Twenty-odd thousand green activists predominantly from developed countries are overwhelming the 8000 government officials and demanding meetings with delegations so they can push their proposals into any final agreement.
A handful of green, anti-capitalist activists has even infiltrated official negotiations and are representing countries in some negotiating streams.
While public attention is focused on debates about emissions reduction targets and peak emissions years, it is in second-tier negotiations that green groups are having the greatest influence.
A motley crew of negotiators representing Bangladesh, Bolivia, Ghana and India have put into technology transfer negotiating texts the scrapping of intellectual property rights necessary to attract private investment in the development of climate-friendly technologies that are needed to cut emissions.
In deforestation discussions, greens are attempting to limit developing country conversion of forest lands to agriculture use that could achieve the dual purpose of carbon sequestration and poverty alleviation. And when they're not thrusting themselves into negotiations they're providing spectacles for the media such as last week's Greenpeace resuscitation of a giant inflatable globe dying from a high temperature.
The solution was for some activists dressed up as doctors to give needles to the globe injected with "adaptation finance", "technology transfer" and "political will" wrapped up with some "international binding" in the form of bandages.
On Tuesday an "angry mermaid" will award a business group the honour of being the most aggressive at "lobbying to block effective action to tackle the (climate change) problem".
But if there are businesses trying to stop an agreement they're being awfully quiet.
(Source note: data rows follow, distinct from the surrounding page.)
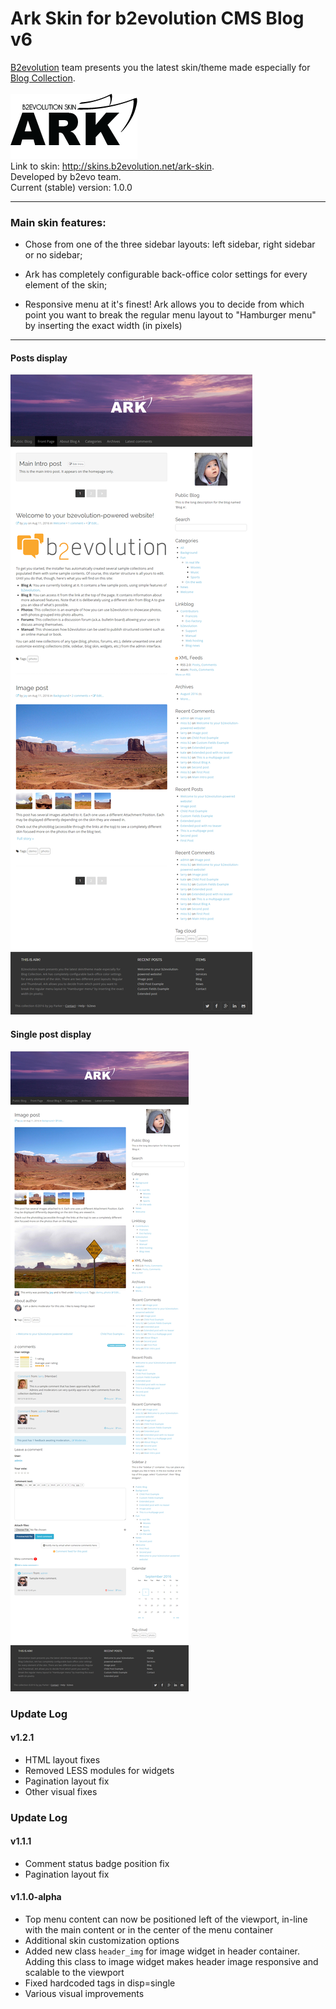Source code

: # Ark Skin for b2evolution CMS Blog v6
<a href="http://b2evolution.net/" title="www.b2evolution.net">B2evolution</a> team presents you the latest skin/theme made especially for <a href="http://b2evolution.net/man/about-different-collection-types" title="b2evolution Collections Explanation">Blog Collection</a>.<br/><br/>
<img src="images/ark_logo_dark.png" alt="Ark Skin Logo" title="Ark Skin Logo"/><br/>
Link to skin: <a href="http://skins.b2evolution.net/ark-skin" title="Ark skin">http://skins.b2evolution.net/ark-skin</a>.<br/>
Developed by b2evo team.<br/>
Current (stable) version: 1.0.0

---

### Main skin features:

- Chose from one of the three sidebar layouts: left sidebar, right sidebar or no sidebar;

- Ark has completely configurable back-office color settings for every element of the skin;

- Responsive menu at it's finest! Ark allows you to decide from which point you want to break the regular menu layout to "Hamburger menu" by inserting the exact width (in pixels)

---

#### Posts display
![Posts Display](skinshot_posts.jpg)
#### Single post display
![Single Post Display](skinshot_single.jpg)

### Update Log

#### v1.2.1
- HTML layout fixes
- Removed LESS modules for widgets
- Pagination layout fix
- Other visual fixes

### Update Log

#### v1.1.1
- Comment status badge position fix
- Pagination layout fix

#### v1.1.0-alpha
- Top menu content can now be positioned left of the viewport, in-line with the main content or in the center of the menu container
- Additional skin customization options
- Added new class <code>header_img</code> for image widget in header container. Adding this class to image widget makes header image responsive and scalable to the viewport
- Fixed hardcoded tags in disp=single
- Various visual improvements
Text book multilateral institution conferences generally involve governments wanting negotiations to head in one direction, business in another and non-government organisations in a third.
But in the Copenhagen conference all are swimming up the same stream because climate change provides the perfect marriage of the interests of big, green, non-governmental organisations, big government and big business.
Over the weekend that bridged the fortnight's negotiations, the Confederation of Danish Industry organised the Bright Green Expo that includes a trade show for companies to spruik their technology to reduce emissions.
Wind farm manufacturers Vestas and Siemens have advertised in train stations used by the delegates to get to the conference centre.
Big business isn't fighting an agreement, it's trying to find ways to explain why they are part of the climate solution so they can coax governments to regulate in their interests and attract subsidies for otherwise unviable commercial products.
Not that big government minds because they can use climate change as an excuse to rein in the free hand of private enterprise and swell bureaucracy.
The fact that the Australian government has 114 registered delegates, exceeding the size of India and Britain's delegations, shows the bureaucratic regulatory threat of a Copenhagen agreement and policy instruments like an emissions trading scheme.
The biggest opponents of a broad, sweeping international agreement aren't business but poor countries because they know they cannot afford the green man's burden.
It is why attempts to get the Indian and Chinese governments to take on significant emissions reduction targets will fail because there's no choice between two weeks of criticism from the 20-strong Australian Youth Climate Coalition delegates, against a lifetime of criticism from the billions of people who have to live with the consequences.
The tragedy of Copenhagen is that the impact of any agreement on the world's poor has largely been lost among the self-indulgent circus caused by rich country green activists who'd rather see themselves on television back home.
Not that it should be a surprise. By comparison to the 21,000 Copenhagen observers, last week's comparable World Trade Organisation Ministerial Conference in Geneva only attracted 500 observers who were broadly committed to securing an inter-national trade deal to promote poverty-alleviating free trade.
The irony is that if there were as many people who cared about cutting poverty, the world's poor would be better able to adapt to the consequences of climate change and there'd also be the economic resources to cut emissions and deliver a binding agreement at Copenhagen.